The managers earlier were directing the employees rather than instructing them. They were
just issuing the directions to them and wanted the work assigned to them completed by
hook or crook.
Another thing prevalent earlier was that the managers didn’t have trust in their employees
and they use to micromanage each and everything. Due to which they were hesitant in
delegating their work to their subordinates.
Moreover, they used to needlessly monitor other people’s work. This tendency of
traditional managers restricted the employees’ ability to develop their thinking and decision
making which is one of the most important thing needed to help organisations to remain
competitive.
The traditional managers believed that they didn’t need the aide of anyone and they use to
make all the decisions by themselves without including the employees in the same.

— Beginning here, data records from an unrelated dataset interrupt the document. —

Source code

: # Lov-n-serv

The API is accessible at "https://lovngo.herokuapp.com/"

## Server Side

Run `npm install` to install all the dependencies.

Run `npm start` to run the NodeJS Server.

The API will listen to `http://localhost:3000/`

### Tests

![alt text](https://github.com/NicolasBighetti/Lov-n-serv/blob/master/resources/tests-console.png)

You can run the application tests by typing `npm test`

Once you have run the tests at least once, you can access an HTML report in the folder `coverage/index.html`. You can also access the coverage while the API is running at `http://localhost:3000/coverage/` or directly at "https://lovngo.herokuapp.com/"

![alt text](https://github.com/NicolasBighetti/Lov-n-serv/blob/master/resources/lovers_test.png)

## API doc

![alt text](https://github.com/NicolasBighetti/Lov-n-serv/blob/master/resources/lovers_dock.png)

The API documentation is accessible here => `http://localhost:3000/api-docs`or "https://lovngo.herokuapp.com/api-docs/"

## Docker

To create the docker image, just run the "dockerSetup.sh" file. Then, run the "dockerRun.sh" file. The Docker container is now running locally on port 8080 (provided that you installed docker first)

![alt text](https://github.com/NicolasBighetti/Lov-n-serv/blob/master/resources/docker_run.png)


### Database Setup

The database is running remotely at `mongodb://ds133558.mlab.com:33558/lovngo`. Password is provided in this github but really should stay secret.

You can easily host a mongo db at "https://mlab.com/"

The managers at that time were just focusing and applying what they already knew. They
were implementing the same techniques in different situations. They were not open to
think beyond their knowledge and introduce some innovative methods to tackle the
complex situations.
They thought solving a problem is a substitute for growing a business. Their job was just to
put out the fire rather than finding better ways to operate the firm by challenging people to
discover new and better ways to grow.
The thinking of the manager matters a lot. Earlier his thinking was more of an employer
rather than that of an entrepreneur. Not thinking like an entrepreneur simply means
narrowing down the perception.
The traditional managers are well known for their rigidity. They never supported change
rather they used to resist changes in the organisation.